Your goal: Retrieve each line that contains the word "analyze" from the entries below.

Material for this exercise:
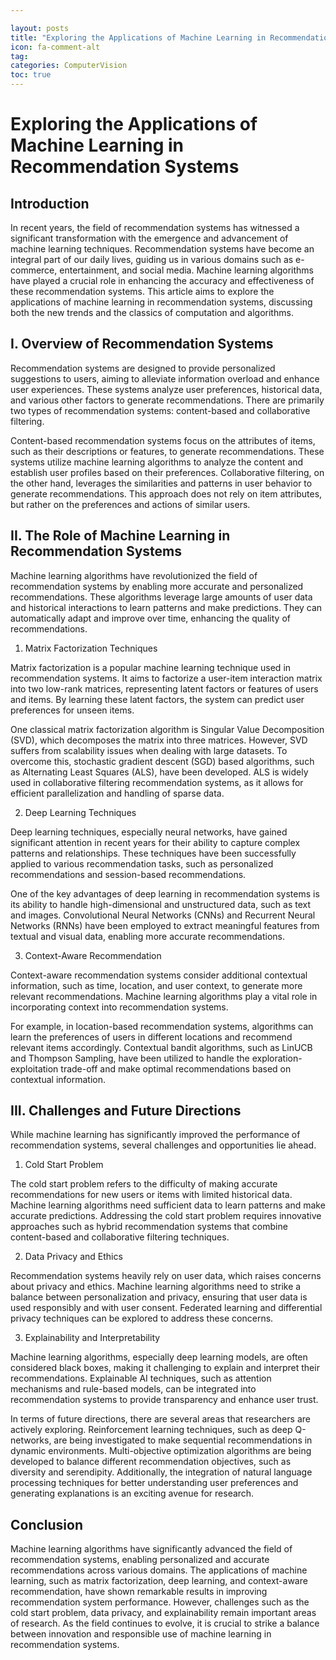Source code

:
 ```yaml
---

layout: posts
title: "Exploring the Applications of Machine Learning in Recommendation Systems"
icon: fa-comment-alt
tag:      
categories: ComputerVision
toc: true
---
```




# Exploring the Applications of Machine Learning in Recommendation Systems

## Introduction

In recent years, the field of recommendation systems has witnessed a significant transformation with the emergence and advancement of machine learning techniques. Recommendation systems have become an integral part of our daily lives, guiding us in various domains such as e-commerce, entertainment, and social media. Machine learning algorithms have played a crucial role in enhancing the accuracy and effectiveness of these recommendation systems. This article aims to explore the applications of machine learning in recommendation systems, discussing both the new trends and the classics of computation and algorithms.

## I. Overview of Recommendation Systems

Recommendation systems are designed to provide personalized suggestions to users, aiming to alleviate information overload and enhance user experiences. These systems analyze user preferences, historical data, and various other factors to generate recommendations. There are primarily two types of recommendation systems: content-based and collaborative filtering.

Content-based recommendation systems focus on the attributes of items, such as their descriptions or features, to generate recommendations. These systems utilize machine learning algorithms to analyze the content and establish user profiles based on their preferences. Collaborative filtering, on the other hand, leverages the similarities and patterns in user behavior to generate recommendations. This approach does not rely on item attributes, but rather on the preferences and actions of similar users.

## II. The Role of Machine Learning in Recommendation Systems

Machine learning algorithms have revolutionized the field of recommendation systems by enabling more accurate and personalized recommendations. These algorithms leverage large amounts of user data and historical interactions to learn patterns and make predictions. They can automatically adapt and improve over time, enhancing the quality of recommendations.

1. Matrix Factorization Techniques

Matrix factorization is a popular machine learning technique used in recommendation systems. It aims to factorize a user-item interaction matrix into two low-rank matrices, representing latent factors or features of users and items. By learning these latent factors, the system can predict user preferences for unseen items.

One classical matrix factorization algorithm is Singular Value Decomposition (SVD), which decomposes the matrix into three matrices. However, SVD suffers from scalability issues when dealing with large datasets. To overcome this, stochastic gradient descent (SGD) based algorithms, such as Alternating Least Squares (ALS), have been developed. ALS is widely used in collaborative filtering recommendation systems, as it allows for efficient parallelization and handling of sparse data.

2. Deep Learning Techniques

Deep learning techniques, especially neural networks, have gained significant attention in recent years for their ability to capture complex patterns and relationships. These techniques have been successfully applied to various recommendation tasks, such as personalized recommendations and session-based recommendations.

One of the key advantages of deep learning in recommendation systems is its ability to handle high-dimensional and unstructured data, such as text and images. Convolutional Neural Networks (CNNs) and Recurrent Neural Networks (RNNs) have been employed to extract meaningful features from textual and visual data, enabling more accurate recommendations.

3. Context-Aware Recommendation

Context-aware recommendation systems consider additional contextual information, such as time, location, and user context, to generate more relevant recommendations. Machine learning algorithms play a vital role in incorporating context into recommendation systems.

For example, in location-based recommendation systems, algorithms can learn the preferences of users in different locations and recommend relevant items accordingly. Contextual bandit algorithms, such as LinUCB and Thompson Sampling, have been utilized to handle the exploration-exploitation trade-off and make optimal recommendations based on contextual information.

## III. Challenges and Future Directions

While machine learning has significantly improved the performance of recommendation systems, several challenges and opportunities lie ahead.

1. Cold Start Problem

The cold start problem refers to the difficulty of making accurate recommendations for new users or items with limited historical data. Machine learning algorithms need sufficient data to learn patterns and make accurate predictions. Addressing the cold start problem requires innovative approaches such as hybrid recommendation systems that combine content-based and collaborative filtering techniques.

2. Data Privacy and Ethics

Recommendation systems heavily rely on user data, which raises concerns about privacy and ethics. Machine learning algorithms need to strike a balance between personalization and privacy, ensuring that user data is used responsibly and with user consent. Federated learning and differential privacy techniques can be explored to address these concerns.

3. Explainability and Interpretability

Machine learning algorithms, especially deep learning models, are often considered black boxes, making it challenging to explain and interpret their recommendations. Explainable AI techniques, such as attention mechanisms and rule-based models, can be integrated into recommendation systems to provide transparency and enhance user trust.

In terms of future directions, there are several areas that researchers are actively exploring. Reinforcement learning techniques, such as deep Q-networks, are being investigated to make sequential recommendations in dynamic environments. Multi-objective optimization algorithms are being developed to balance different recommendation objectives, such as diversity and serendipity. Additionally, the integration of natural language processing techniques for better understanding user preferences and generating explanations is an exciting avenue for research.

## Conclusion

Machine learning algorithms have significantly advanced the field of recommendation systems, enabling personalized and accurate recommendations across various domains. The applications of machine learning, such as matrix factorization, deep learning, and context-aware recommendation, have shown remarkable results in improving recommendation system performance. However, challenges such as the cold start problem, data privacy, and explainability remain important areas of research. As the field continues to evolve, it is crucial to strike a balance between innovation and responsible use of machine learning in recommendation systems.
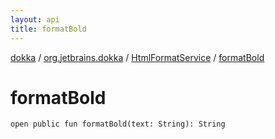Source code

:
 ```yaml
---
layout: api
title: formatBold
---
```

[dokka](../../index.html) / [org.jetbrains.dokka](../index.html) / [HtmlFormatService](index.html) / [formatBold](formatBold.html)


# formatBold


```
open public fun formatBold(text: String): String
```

--

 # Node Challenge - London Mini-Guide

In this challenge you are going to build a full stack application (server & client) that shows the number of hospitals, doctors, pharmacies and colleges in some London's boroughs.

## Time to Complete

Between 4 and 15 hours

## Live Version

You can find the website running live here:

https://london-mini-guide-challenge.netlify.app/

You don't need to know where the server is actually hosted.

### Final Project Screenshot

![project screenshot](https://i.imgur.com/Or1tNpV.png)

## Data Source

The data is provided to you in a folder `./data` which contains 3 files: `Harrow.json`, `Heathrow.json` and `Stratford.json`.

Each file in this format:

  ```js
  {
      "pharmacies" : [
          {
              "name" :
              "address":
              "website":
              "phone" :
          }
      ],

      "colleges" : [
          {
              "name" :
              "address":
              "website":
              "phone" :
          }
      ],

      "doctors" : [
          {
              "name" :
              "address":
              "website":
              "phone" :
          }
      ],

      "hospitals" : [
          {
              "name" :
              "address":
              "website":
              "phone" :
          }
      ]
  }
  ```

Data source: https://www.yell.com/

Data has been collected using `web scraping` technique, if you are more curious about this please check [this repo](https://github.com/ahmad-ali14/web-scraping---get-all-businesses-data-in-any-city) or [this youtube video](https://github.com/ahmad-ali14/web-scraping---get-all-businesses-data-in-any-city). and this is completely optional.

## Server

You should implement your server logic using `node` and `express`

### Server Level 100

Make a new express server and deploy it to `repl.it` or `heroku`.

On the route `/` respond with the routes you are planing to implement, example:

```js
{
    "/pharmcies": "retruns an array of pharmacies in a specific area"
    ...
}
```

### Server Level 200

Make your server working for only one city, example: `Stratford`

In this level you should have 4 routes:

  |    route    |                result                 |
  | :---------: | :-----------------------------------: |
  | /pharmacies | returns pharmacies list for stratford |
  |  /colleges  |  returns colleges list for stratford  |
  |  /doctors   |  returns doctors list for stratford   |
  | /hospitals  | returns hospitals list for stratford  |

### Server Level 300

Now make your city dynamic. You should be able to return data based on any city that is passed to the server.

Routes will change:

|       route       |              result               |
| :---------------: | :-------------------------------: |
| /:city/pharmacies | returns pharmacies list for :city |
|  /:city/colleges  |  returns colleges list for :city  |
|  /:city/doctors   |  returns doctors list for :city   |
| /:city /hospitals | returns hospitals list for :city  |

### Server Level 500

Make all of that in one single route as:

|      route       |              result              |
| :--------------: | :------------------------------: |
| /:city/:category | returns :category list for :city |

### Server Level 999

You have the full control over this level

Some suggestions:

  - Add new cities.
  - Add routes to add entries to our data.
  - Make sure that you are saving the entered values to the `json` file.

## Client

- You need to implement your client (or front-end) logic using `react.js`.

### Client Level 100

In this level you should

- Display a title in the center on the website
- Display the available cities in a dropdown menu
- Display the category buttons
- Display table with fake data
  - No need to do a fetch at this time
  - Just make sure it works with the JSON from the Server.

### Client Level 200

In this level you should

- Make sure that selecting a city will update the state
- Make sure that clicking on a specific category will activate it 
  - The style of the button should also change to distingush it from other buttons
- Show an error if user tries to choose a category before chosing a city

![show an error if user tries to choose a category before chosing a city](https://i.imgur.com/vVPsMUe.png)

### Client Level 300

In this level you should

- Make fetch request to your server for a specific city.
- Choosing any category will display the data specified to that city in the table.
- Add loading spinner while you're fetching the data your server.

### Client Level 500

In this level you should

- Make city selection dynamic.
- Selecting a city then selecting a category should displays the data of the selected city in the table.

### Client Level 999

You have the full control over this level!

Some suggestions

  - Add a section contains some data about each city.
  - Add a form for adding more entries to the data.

Exercise answer:
Recommendation systems are designed to provide personalized suggestions to users, aiming to alleviate information overload and enhance user experiences. These systems analyze user preferences, historical data, and various other factors to generate recommendations. There are primarily two types of recommendation systems: content-based and collaborative filtering.
Content-based recommendation systems focus on the attributes of items, such as their descriptions or features, to generate recommendations. These systems utilize machine learning algorithms to analyze the content and establish user profiles based on their preferences. Collaborative filtering, on the other hand, leverages the similarities and patterns in user behavior to generate recommendations. This approach does not rely on item attributes, but rather on the preferences and actions of similar users.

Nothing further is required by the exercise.